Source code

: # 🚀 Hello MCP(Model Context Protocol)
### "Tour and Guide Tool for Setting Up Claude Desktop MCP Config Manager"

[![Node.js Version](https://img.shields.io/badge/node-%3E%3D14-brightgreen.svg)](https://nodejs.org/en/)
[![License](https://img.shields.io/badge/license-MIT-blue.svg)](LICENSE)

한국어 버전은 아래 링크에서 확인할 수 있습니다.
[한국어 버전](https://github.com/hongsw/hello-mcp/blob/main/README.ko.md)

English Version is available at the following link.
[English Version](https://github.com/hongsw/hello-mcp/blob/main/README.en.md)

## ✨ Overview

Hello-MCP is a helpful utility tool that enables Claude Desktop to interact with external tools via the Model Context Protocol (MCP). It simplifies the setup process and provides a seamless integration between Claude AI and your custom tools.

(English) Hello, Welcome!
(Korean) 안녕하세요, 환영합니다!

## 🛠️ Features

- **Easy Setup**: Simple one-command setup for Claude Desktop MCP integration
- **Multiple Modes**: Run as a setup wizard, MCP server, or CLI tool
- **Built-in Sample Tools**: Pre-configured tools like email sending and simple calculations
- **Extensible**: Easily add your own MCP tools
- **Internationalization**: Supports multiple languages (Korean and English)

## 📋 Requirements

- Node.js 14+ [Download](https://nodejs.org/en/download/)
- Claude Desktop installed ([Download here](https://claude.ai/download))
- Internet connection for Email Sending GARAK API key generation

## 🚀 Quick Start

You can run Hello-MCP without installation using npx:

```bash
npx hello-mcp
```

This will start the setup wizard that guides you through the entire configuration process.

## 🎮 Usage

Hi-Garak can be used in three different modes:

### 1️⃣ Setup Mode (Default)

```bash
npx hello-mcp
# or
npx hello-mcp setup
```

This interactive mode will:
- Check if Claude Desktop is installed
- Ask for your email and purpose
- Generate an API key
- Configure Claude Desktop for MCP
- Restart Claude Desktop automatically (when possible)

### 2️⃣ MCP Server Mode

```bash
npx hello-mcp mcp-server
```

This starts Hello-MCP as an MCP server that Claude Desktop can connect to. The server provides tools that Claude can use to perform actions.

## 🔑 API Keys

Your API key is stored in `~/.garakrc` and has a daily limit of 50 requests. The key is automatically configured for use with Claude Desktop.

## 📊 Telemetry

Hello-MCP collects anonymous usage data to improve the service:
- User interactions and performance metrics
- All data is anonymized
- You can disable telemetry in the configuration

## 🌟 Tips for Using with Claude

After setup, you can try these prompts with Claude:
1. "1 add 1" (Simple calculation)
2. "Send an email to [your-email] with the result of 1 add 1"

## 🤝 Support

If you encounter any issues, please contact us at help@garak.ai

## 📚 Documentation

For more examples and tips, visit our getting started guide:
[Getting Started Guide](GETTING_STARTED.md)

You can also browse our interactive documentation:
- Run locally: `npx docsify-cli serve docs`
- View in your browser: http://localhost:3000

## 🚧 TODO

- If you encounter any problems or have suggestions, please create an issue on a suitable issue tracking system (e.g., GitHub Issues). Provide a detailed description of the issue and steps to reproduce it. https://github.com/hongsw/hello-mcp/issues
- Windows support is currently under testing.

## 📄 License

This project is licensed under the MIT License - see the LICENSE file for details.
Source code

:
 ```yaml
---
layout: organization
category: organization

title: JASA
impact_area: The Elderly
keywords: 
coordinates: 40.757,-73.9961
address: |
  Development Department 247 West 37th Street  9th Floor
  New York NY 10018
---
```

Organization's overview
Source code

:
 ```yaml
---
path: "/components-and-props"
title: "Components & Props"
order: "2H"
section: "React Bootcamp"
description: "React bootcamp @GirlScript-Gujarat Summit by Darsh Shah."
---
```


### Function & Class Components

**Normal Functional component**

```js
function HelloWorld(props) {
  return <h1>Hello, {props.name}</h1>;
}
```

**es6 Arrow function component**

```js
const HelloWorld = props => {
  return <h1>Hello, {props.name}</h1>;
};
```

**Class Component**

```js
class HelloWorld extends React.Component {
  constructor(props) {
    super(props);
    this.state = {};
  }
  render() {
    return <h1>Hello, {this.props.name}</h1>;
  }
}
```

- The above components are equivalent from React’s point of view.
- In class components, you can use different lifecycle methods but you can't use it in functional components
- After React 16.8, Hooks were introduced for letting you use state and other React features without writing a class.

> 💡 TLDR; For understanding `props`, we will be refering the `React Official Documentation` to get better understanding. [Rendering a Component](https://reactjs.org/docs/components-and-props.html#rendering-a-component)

● **Assignment**
Filter the material above down to the lines that hold the word "automatically".

● **Solution to this task**
- Restart Claude Desktop automatically (when possible)
Your API key is stored in `~/.garakrc` and has a daily limit of 50 requests. The key is automatically configured for use with Claude Desktop.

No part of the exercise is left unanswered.